How to Listen To Your Internal Compass – Guest Post with Shelli Johnson

Author Shelli Johnson


Hey folks!  Today I am pleased to introduce you to another author and a great friend, Shelli Johnson.  Shelli is the author of Small as a Mustard Seed.  It's an amazing book because Shelli is an amazing writer.  Small as a Mustard Seed focuses on the struggles of a family to deal with the stresses left behind by war.  Shelli is a descriptive writer and her characters come to life.  In addition to her author duties, Shelli's blog is always a place of inspiration and encouragement (and some delicious recipes).  You can visit her blog by clicking HERE.  I've shared several of her posts on Facebook and Twitter.  I want to thank her for stopping by and sprinkling some of her positive energy here on my blog.





How to Listen To Your Internal Compass

By Shelli Johnson


"I took a deep breath and listened to the old bray of my heart.  I am.  I am.  I am." ~Sylvia Plath


Sometimes people get lost in their own lives. There's no map and they don't know how to follow their own internal compass. They don't know which way is true north.


Maybe you're one of them. Maybe you, too, have listened to parents, siblings, teachers, friends, and/or bullies ~ just to name a few ~ tell you who you are and believed it. Maybe you shared your dream only to have some misguided person say, "Oh, you'll never be able to do that." Maybe you followed the advice of some aptitude test or, worse, some school guidance counselor who barely knew you at all.


It begs the question: Why would you think someone else knows you better than you know yourself? So now it's time to start listening to your own wants, needs, dreams, and desires. It's time to ACT on them.


Okay, you say, but I've been listening to everybody else for so long, I've pushed away and stuffed and repressed and suppressed and now my internal compass needle looks haywire, kind of like it's next to a magnet. I don't know what I'm supposed to be doing, you might say, I don't know what my purpose in this life is. So what, you ask, do I do now?


Well, here are a couple of suggestions that helped me:



EULOGY Write your own eulogy because it will tell you what's most important to you, what you want to be remembered for.
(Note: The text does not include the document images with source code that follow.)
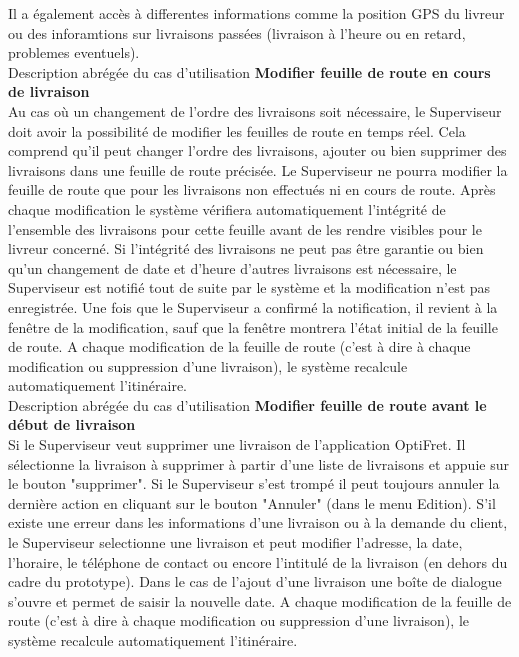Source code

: \documentclass[a4paper]{report}
\begin{document}
Il a également accès à differentes informations comme la position GPS du
livreur ou des inforamtions sur livraisons passées (livraison à l'heure ou en
retard, problemes eventuels). \\

Description abrégée du cas d'utilisation \textbf{Modifier feuille de route en
    cours de livraison} \\

Au cas où un changement de l'ordre des livraisons soit nécessaire, le
Superviseur doit avoir la possibilité de modifier les feuilles de route en
temps réel. Cela comprend qu'il peut changer l'ordre des livraisons, ajouter ou
bien supprimer des livraisons dans une feuille de route précisée. Le
Superviseur ne pourra modifier la feuille de route que pour les livraisons non
effectués ni en cours de route. Après chaque modification le système vérifiera
automatiquement l'intégrité de l'ensemble des livraisons pour cette feuille
avant de les rendre visibles pour le livreur concerné.
Si l'intégrité des livraisons ne peut pas être garantie ou bien qu'un
changement de date et d'heure d'autres livraisons est nécessaire, le
Superviseur est notifié tout de suite par le système et la modification n'est
pas enregistrée. Une fois que le Superviseur a confirmé la notification, il
revient à la fenêtre de la modification, sauf que la fenêtre montrera l'état
initial de la feuille de route.  A chaque modification de la feuille de route
(c'est à dire à chaque modification ou suppression d'une livraison), le système
recalcule automatiquement l'itinéraire. \\

Description abrégée du cas d'utilisation \textbf{Modifier feuille de route
    avant le début de livraison} \\

Si le Superviseur veut supprimer une livraison de l'application OptiFret. Il
sélectionne la livraison à supprimer à partir d'une liste de livraisons et
appuie sur le bouton "supprimer". Si le Superviseur s'est trompé il peut
toujours annuler la dernière action en cliquant sur le bouton "Annuler" (dans
le menu Edition).  S'il existe une erreur dans les informations d'une livraison
ou à la demande du client, le Superviseur selectionne une livraison et peut
modifier l'adresse, la date, l'horaire, le téléphone de contact ou encore
l'intitulé de la livraison (en dehors du cadre du prototype). Dans le cas de
l'ajout d'une livraison une boîte de dialogue s'ouvre et permet de saisir la
nouvelle date.  A chaque modification de la feuille de route (c'est à dire à
chaque modification ou suppression d'une livraison), le système recalcule
automatiquement l'itinéraire.\\
\end{document}
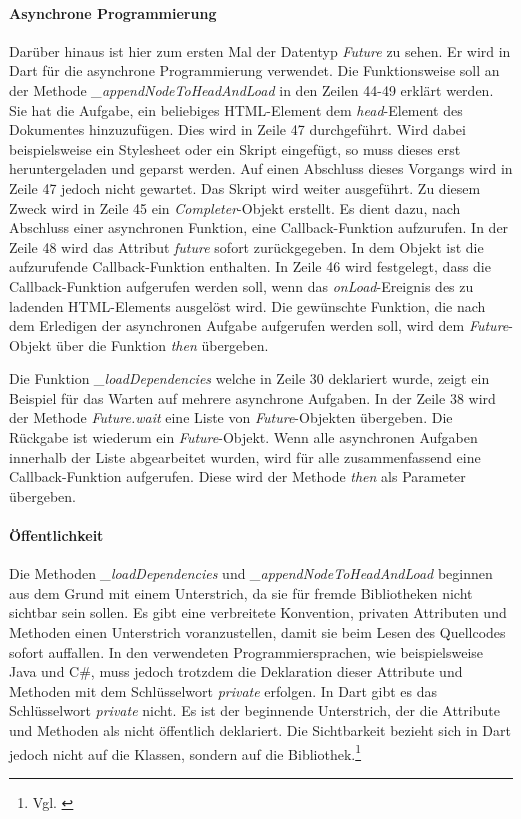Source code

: \paragraph{Asynchrone Programmierung}
Darüber hinaus ist hier zum ersten Mal der Daten\-typ \textit{Future} zu sehen. Er wird in Dart für die asynchrone Programmierung verwendet. Die Funktionsweise soll an der Methode \textit{\_appendNodeToHeadAndLoad} in den Zeilen 44-49 erklärt werden. Sie hat die Aufgabe, ein beliebiges HTML-Element dem \textit{head}-Element des Dokumentes hinzuzufügen. Dies wird in Zeile 47 durchgeführt. Wird dabei beispielsweise ein Stylesheet oder ein Skript eingefügt, so muss dieses erst heruntergeladen und geparst werden. Auf einen Abschluss dieses Vorgangs wird in Zeile 47 jedoch nicht gewartet. Das Skript wird weiter ausgeführt. Zu diesem Zweck wird in Zeile 45 ein \textit{Completer}-Objekt erstellt. Es dient dazu, nach Abschluss einer asynchronen Funktion, eine Callback-Funktion aufzurufen. In der Zeile 48 wird das Attribut \textit{future} sofort zurückgegeben. In dem Objekt ist die aufzurufende Callback-Funktion enthalten. In Zeile 46 wird festgelegt, dass die Callback-Funktion aufgerufen werden soll, wenn das \textit{onLoad}-Ereignis des zu ladenden HTML-Elements ausgelöst wird.
Die gewünschte Funktion, die nach dem Erledigen der asynchronen Aufgabe aufgerufen werden soll, wird dem \textit{Future}-Objekt über die Funktion \textit{then} übergeben.

Die Funktion \textit{\_loadDependencies} welche in Zeile 30 deklariert wurde, zeigt ein Beispiel für das Warten auf mehrere asynchrone Aufgaben. In der Zeile 38 wird der Methode \textit{Future.wait} eine Liste von \textit{Future}-Objekten übergeben. Die Rückgabe ist wiederum ein \textit{Future}-Objekt. Wenn alle asynchronen Aufgaben innerhalb der Liste abgearbeitet wurden, wird für alle zusammenfassend eine Callback-Funktion aufgerufen. Diese wird der Methode \textit{then} als Parameter übergeben.


\paragraph{Öffentlichkeit}
Die Methoden \textit{\_loadDependencies} und \textit{\_appendNodeToHeadAndLoad} beginnen aus dem Grund mit einem Unterstrich, da sie für fremde Bibliotheken nicht sichtbar sein sollen. Es gibt eine verbreitete Konvention, privaten Attributen und Methoden einen Unterstrich voranzustellen, damit sie beim Lesen des Quellcodes sofort auffallen. In den verwendeten Programmiersprachen, wie beispielsweise Java und C\#, muss jedoch trotzdem die Deklaration dieser Attribute und Methoden mit dem Schlüssel\-wort \textit{private} erfolgen. In Dart gibt es das Schlüssel\-wort \textit{private} nicht. Es ist der beginnende Unterstrich, der die Attribute und Methoden als nicht öffentlich deklariert. Die Sichtbar\-keit bezieht sich in Dart jedoch nicht auf die Klassen, sondern auf die Bibliothek.\footnote{Vgl. \cite[S. 10]{EcmaDartProgrammingLanguageSpecificationSecondEdition}}

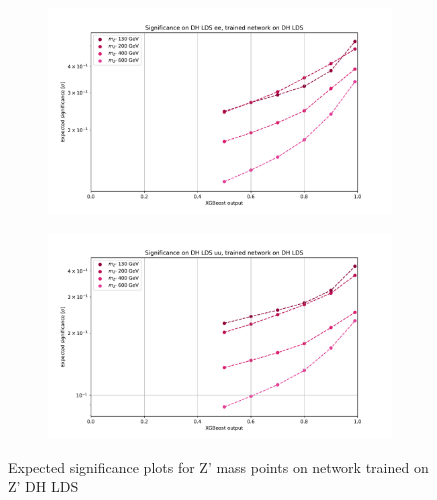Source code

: \documentclass[12pt, a4paper]{book}
\begin{document}
\begin{figure}[!ht]
	\centering
	\begin{subfigure}[b]{0.49\textwidth}
      \centering
      \includegraphics[width=1\textwidth]{XGBoost/DH_LDS/EXP_SIG_ee.pdf}
      \end{subfigure}
   \hfill
   \begin{subfigure}[b]{0.49\textwidth}
      \centering
      \includegraphics[width=1\textwidth]{XGBoost/DH_LDS/EXP_SIG_uu.pdf}
      \end{subfigure}
   \caption{Expected significance plots for Z' mass points on network trained on Z' DH LDS}\label{fig:DH_LDS_exp_sig}
\end{figure}
\end{document}
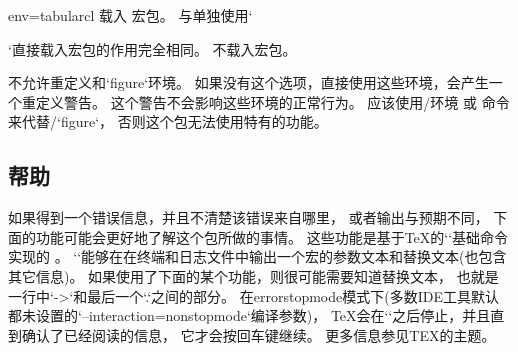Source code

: \begin{tableobject}{env=tabular}{cl}
 载入 宏包。
  与单独使用`\usepackage{longtable}`直接载入宏包的作用完全相同。
 不载入宏包。

 不允许重定义和`figure`环境。
  如果没有这个选项，直接使用这些环境，会产生一个重定义警告。
  这个警告不会影响这些环境的正常行为。
  应该使用\slash {}环境 或 命令
  来代替\slash `figure`，
  否则这个包无法使用特有的功能。
\endpkgoptndoc


\subsection{帮助}
\label{help}

如果得到一个错误信息，并且不清楚该错误来自哪里，
或者输出与预期不同，
下面的功能可能会更好地了解这个包所做的事情。
这些功能是基于\TeX{}的`\show`基础命令实现的 。
\DescribeMacro{\show}
`\show`能够在在终端和日志文件中输出一个宏的参数文本和替换文本(也包含其它信息)。
如果使用了下面的某个功能，则很可能需要知道替换文本，
也就是一行中`->`和最后一个`.`之间的部分。
在errorstopmode模式下(多数IDE工具默认都未设置的`--interaction=nonstopmode`编译参数)，
\TeX{}会在`\show`之后停止，并且直到确认了已经阅读的信息，
它才会按回车键继续。
更多信息参见TEX的主题。


\end{tableobject}

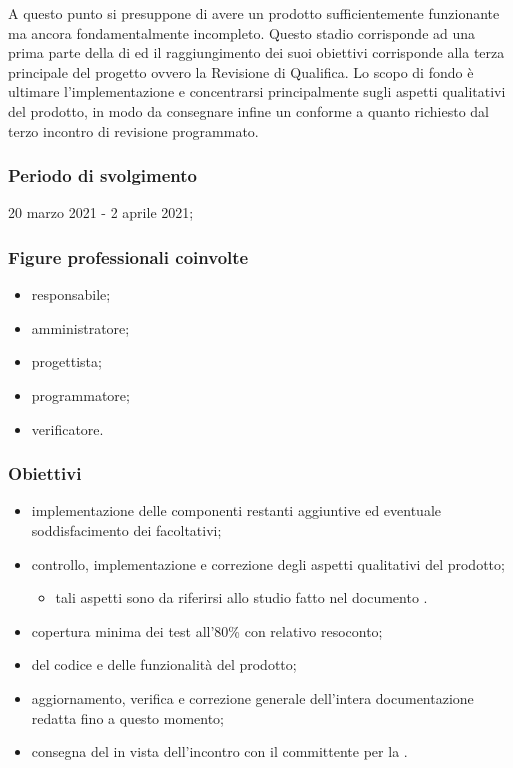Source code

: A questo punto si presuppone di avere un prodotto sufficientemente funzionante ma ancora fondamentalmente incompleto. Questo stadio corrisponde ad una prima parte della  di  ed il raggiungimento dei suoi obiettivi corrisponde alla terza  principale del progetto ovvero la Revisione di Qualifica. Lo scopo di fondo è ultimare l'implementazione e concentrarsi principalmente sugli aspetti qualitativi del prodotto, in modo da consegnare infine un  conforme a quanto richiesto dal terzo incontro di revisione programmato.
        
        \subsubsection{Periodo di svolgimento}
        20 marzo 2021 - 2 aprile 2021;
        
        \subsubsection{Figure professionali coinvolte}
            \begin{itemize}
                \item responsabile;
                \item amministratore;
                \item progettista;
                \item programmatore;
                \item verificatore.
            \end{itemize}

        \subsubsection{Obiettivi}
        \begin{itemize}
            \item implementazione delle componenti restanti aggiuntive ed eventuale soddisfacimento dei  facoltativi;
            \item controllo, implementazione e correzione degli aspetti qualitativi del prodotto;
            \begin{itemize}
                \item tali aspetti sono da riferirsi allo studio fatto nel documento \PdQ{}. %
            \end{itemize}
            \item copertura minima dei test all'80\% con relativo resoconto;
            \item {} del codice e delle funzionalità del prodotto;
            \item aggiornamento, verifica e correzione generale dell'intera documentazione redatta fino a questo momento;
            \item consegna del  in vista dell'incontro con il committente per la \RQ{}.
        \end{itemize}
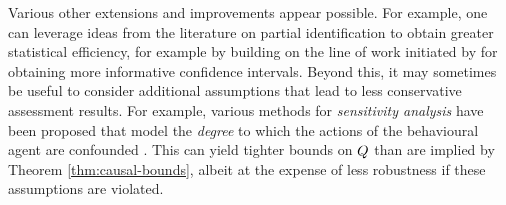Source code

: 




Various other extensions and improvements appear possible.
For example, 
one can leverage ideas from the literature on partial identification \citep{manski2003partial} to obtain greater statistical efficiency, for example by building on the line of work initiated by \cite{imbens2004confidence} for obtaining more informative confidence intervals.
Beyond this, it may sometimes be useful to consider additional assumptions that lead to less conservative assessment results.
For example, various methods for \emph{sensitivity analysis} have been proposed that model the \emph{degree} to which the actions of the behavioural agent are confounded \citep{rosenbaum2002observational,tan2006distributional,yadlowsky2022bounds}.
This can yield tighter bounds on $Q$ than are implied by Theorem \ref{thm:causal-bounds}, albeit at the expense of less robustness if these assumptions are violated.


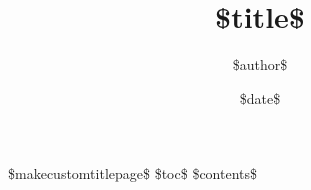 \documentclass{article}
\begin{document}
\title{\$title\$} 
\author{\$author\$}
\date{\$date\$}

\$makecustomtitlepage\$
\$toc\$
\$contents\$
\end{document}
Envision someone reading it at your funeral, where it's too late to change anything because you're in the casket. What are the most important things that you'd want people to know? What are the most important achievements that you'd want your legacy to be? Don't dash something off and look at this like a homework assignment, really take the time to think about it. When I did this exercise, it took me two days of writing, thinking, making lists, crossing stuff off, rewriting. But honestly, this was the most helpful thing for me to clarify what it was that I wanted from my life. People sometimes act as if they have an infinite amount of time to get things done. You don't. None of us do. This exercise forces you to choose the most important things. Once you know what those things are, then you can make goals and plans to start achieving them.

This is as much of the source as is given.